Do ponto de vista de performance da prova como modelo de avaliação, é bom, porque teremos todas as escolas competindo, embora não seja uma competição, em condições de igualdade. Todos os alunos agora têm interesse em fazer a prova. Deixa de ser uma obrigatoriedade simplesmente para ter um carimbo atrás do diploma e a nota passa a ter valor. Na vida, tudo é recompensa ou punição. O sistema que oferece recompensa, oferece um estímulo adicional, então vejo com ótimos olhos, mas continua sendo uma prova. Avaliar o desempenho dos alunos nesta prova como reflexo do que faz a escola é parcialmente adequado, como disse. Há outras coisas para analisar, mas de toda forma, à medida que o aluno tem estímulo próprio para fazer a prova, é muito melhor. No vestibular, ele quer entrar na faculdade, põe grande empenho na prova. A partir disso, vamos ver uma elevação da nota média da prova no Brasil, porque temos esse estímulo adicional.

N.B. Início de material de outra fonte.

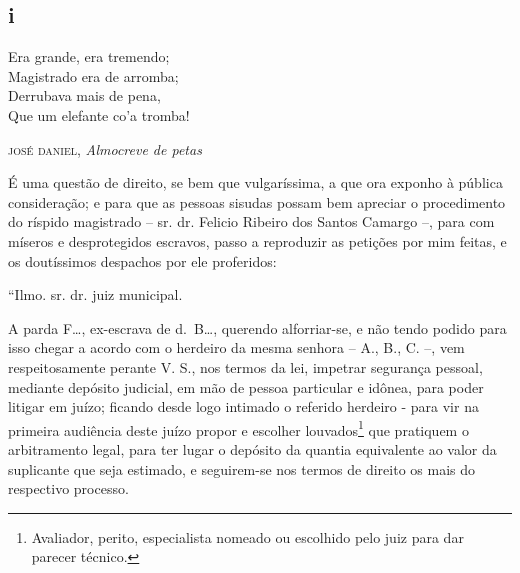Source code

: {\begin{flushright}
\section{i}

\epigraph{Era grande, era tremendo;\\
Magistrado era de arromba;\\
Derrubava mais de pena,\\
Que um elefante co'a tromba!}{\textsc{josé daniel}\footnotemark, \emph{Almocreve de petas}\footnotemark}




É uma questão de direito, se bem que vulgaríssima, a que ora exponho à
pública consideração; e para que as pessoas sisudas possam bem apreciar
o procedimento do ríspido magistrado -- sr. dr. Felicio Ribeiro dos
Santos Camargo --, para com míseros e desprotegidos escravos, passo a
reproduzir as petições por mim feitas, e os doutíssimos despachos por
ele proferidos:

``Ilmo. sr. dr. juiz municipal.

A parda F\ldots{}, ex-escrava de d.~B\ldots{}, querendo alforriar-se, e não tendo
podido para isso chegar a acordo com o herdeiro da mesma senhora -- A.,
B., C. --, vem respeitosamente perante V. S., nos termos da lei,
impetrar segurança pessoal, mediante depósito judicial, em mão de pessoa
particular e idônea, para poder litigar em juízo; ficando desde logo
intimado o referido herdeiro - para vir na primeira audiência deste
juízo propor e escolher louvados\footnote{ Avaliador, perito,
  especialista nomeado ou escolhido pelo juiz para dar parecer técnico.}
que pratiquem o arbitramento legal, para ter lugar o depósito da quantia
equivalente ao valor da suplicante que seja estimado, e seguirem-se nos
termos de direito os mais do respectivo processo.


\end{flushright}}

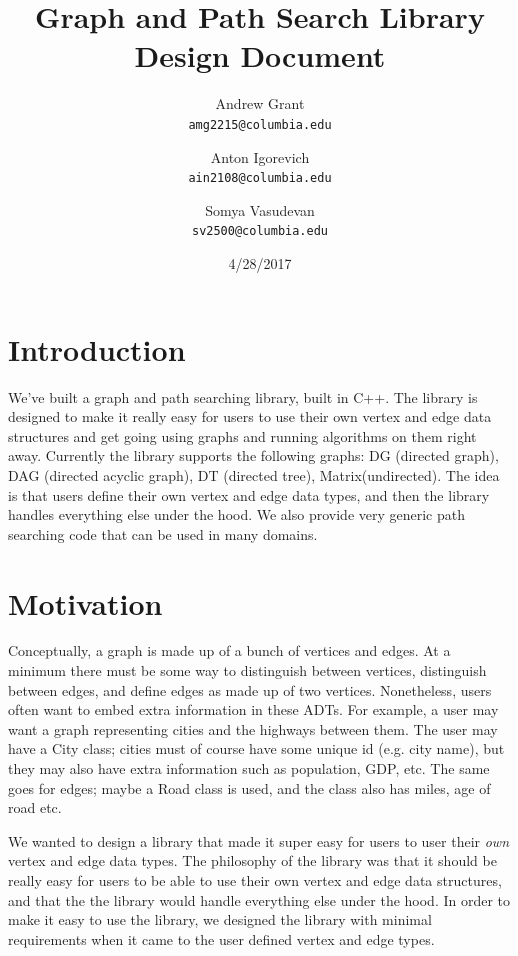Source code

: \documentclass{article}
\title{Graph and Path Search Library Design Document}
\author{
Andrew Grant\\
\texttt{amg2215@columbia.edu}
\and 
Anton Igorevich \\
\texttt{ain2108@columbia.edu}
\and
 Somya Vasudevan \\
 \texttt{sv2500@columbia.edu}
}
\date{4/28/2017}
\begin{document}
\maketitle

\section{Introduction}
We've built a graph and path searching library, built in C++. The library is designed to make it really easy for users to use their own vertex and edge data structures and get going using graphs and running algorithms on them right away. Currently the library supports the following graphs: DG (directed graph), DAG (directed acyclic graph), DT (directed tree), Matrix(undirected). The idea is that users define their own vertex and edge data types, and then the library handles everything else under the hood. We also provide very generic path searching code that can be used in many domains. 

\section{Motivation}
Conceptually, a graph is made up of a bunch of vertices and edges. At a minimum there must be some way to distinguish between vertices, distinguish between edges, and define edges as made up of two vertices. Nonetheless, users often want to embed extra information in these ADTs. For example, a user may want a graph representing cities and the highways between them. The user may have a City class; cities must of course have some unique id (e.g. city name), but they may also have extra information such as population, GDP, etc. The same goes for edges; maybe a Road class is used, and the class also has miles, age of road etc. 
\par
We wanted to design a library that made it super easy for users to user their \emph{own} vertex and edge data types.
The philosophy of the library was that it should be really easy for users to be able to use their own vertex and edge data structures, and that the the library would handle everything else under the hood. In order to make it easy to use the library, we designed the library with minimal requirements when it came to the user defined vertex and edge types. 
\end{document}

Como é uma boa formação médica?
O que é o padrão de um bom egresso de medicina? Nesta escola (a do Einstein), a gente enxerga que este egresso deva sair com sólido conteúdo técnico, generalista, que respeite os parâmetros das diretrizes curriculares nacionais, mas este é um componente técnico, por sinal, avaliado no Enade. Mas esperamos muito mais de um médico: que, ao longo dos seis anos, ele tenha desenvolvido um conjunto de competências, não necessariamente conteudistas. São de naturezas socioemocionais e que são tão ou mais importantes que o conhecimento técnico. E como avalio se não é através da prova de múltipla escolha? Aí volta o papel para as escolas, de como avaliam os seus alunos ao longo do curso, e o papel do MEC, de conseguir avaliar as escolas e capturar estas informações. Quando um paciente chega diante de um médico, espera e tem direito a bons desempenhos técnico e humano, até porque sem o desempenho humano não chegaremos na parte técnica.

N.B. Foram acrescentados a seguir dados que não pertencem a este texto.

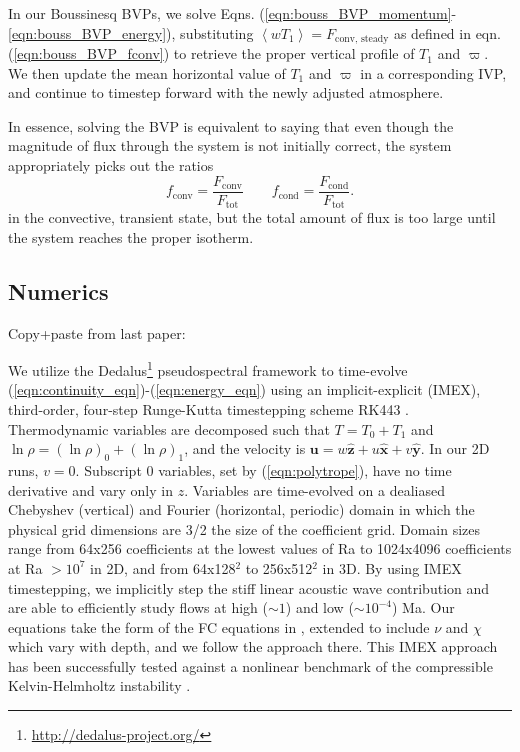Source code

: \documentclass[aps, pre, onecolumn, nofootinbib, notitlepage, groupedaddress, amsfonts, amssymb, amsmath, longbibliography]{revtex4-1}
\newcommand{\angles}[1]{\ensuremath{\left\langle #1 \right\rangle}}
\begin{document}
In our Boussinesq BVPs, we solve Eqns. (\ref{eqn:bouss_BVP_momentum}-\ref{eqn:bouss_BVP_energy}),
substituting $\angles{wT_1} = F_{\text{conv, steady}}$ as defined in eqn. (\ref{eqn:bouss_BVP_fconv})
to retrieve the proper vertical profile of $T_1$ and $\varpi$.  We then update the mean horizontal value
of $T_1$ and $\varpi$ in a corresponding IVP, and continue to timestep forward with the newly adjusted
atmosphere.

In essence, solving the BVP is equivalent to saying that even though the magnitude of flux through
the system is not initially correct, the system appropriately picks out the ratios
\begin{equation}
f_{\text{conv}} = \frac{F_{\text{conv}}}{F_{\text{tot}}}\qquad
f_{\text{cond}} = \frac{F_{\text{cond}}}{F_{\text{tot}}}.
\end{equation}
in the convective, transient state, but the total amount of flux is too large until the system
reaches the proper isotherm.

\subsection{Numerics}
Copy+paste from last paper:

We utilize the 
Dedalus\footnote{\url{http://dedalus-project.org/}} 
pseudospectral framework \cite{burns&all2016} to time-evolve  
(\ref{eqn:continuity_eqn})-(\ref{eqn:energy_eqn}) 
using an implicit-explicit (IMEX), third-order, four-step 
Runge-Kutta timestepping scheme RK443 \cite{ascher&all1997}.  
Thermodynamic variables are decomposed such that $T = T_0 + T_1$ and
$\ln\rho = (\ln\rho)_0 + (\ln\rho)_1$, 
and the velocity is $\bm{u} = w\bm{\hat{z}} + u\bm{\hat{x}} + v\bm{\hat{y}}$.
In our 2D runs, $v = 0$.
Subscript 0 variables, set by (\ref{eqn:polytrope}), 
have no time derivative and vary only in $z$.
Variables are time-evolved on a dealiased Chebyshev (vertical)
and Fourier (horizontal, periodic) domain in which the
physical grid dimensions are 3/2 the size of the coefficient grid.  
Domain sizes range from
64x256 coefficients at the lowest values of 
Ra to 1024x4096 coefficients at Ra $> 10^{7}$ in 2D,
and from 64x128$^2$ to  256x512$^2$ in 3D. 
By using IMEX timestepping, we implicitly step the 
stiff linear acoustic wave contribution and are able to
efficiently study flows at high ($\sim 1$) 
and low ($\sim 10^{-4}$) Ma.  Our equations take the form
of the FC equations in \cite{lecoanet&all2014}, extended to include
$\nu$ and $\chi$ which vary with depth, and we follow the approach there.
This IMEX approach has been successfully 
tested against a nonlinear benchmark  of the compressible 
Kelvin-Helmholtz instability \cite{Lecoanet_et_al_2016_KH}.
\end{document}
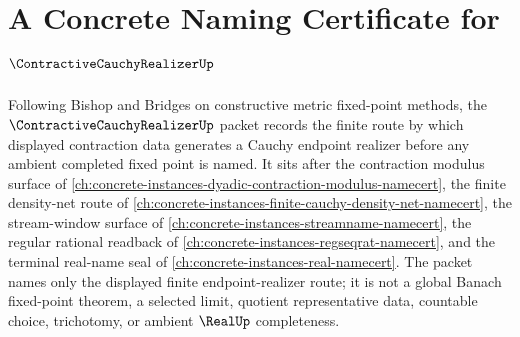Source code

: \chapter{A Concrete Naming Certificate for $\ContractiveCauchyRealizerUp$}
\label{ch:concrete-instances-contractive-cauchy-realizer-namecert}

Following Bishop and Bridges on constructive metric fixed-point methods, the $\ContractiveCauchyRealizerUp$ packet records the finite route by which displayed contraction data generates a Cauchy endpoint realizer before any ambient completed fixed point is named. It sits after the contraction modulus surface of \autoref{ch:concrete-instances-dyadic-contraction-modulus-namecert}, the finite density-net route of \autoref{ch:concrete-instances-finite-cauchy-density-net-namecert}, the stream-window surface of \autoref{ch:concrete-instances-streamname-namecert}, the regular rational readback of \autoref{ch:concrete-instances-regseqrat-namecert}, and the terminal real-name seal of \autoref{ch:concrete-instances-real-namecert}. The packet names only the displayed finite endpoint-realizer route; it is not a global Banach fixed-point theorem, a selected limit, quotient representative data, countable choice, trichotomy, or ambient $\RealUp$ completeness.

Temos exemplos de métodos realizados em outros países que funcionam bem?
O sistema varia muito de país para país. Temos sistemas em que as escolas são avaliadas através dos seus alunos em provas periódicas, mas como os governos injetam dinheiro, avaliam produção científica, o alcance social, o papel dos alunos. No sistema alemão, por exemplo, os sistemas são escolas privadas de direito público e a esmagadora maioria dos recursos vem do governo. Eles têm provas federais feitas pelas escolas no 2º, 5º e 6º ano de curso. Já no sistema americano, as escolas são predominantemente privadas e precisam se sustentar através de mensalidade, mas o egresso precisa fazer as provas para praticar medicina. Se um grande número de egressos não tem desempenho, isso se reflete na interpretação da qualidade da escola e na procura dos alunos. O sistema se autoalimenta.
Quando olhar as ferramentas do MEC, no papel não vamos conseguir melhorar muito, já é bastante amplo. Se olhar as diretrizes curriculares vigentes, as diretrizes curriculares que estão sendo discutidas, o manual do avaliador de uma escola, não é ruim. O problema é como se coloca isso em prática num país tão grande, com tantas escolas. A gente está sempre secando o gelo, a minha impressão. Não acho que seja tanto uma mudança dos quesitos avaliados, porque o MEC avalia infraestrutura, corpo docente, desempenho dos alunos, programa, currículo etc, mas como colocar isso em prática.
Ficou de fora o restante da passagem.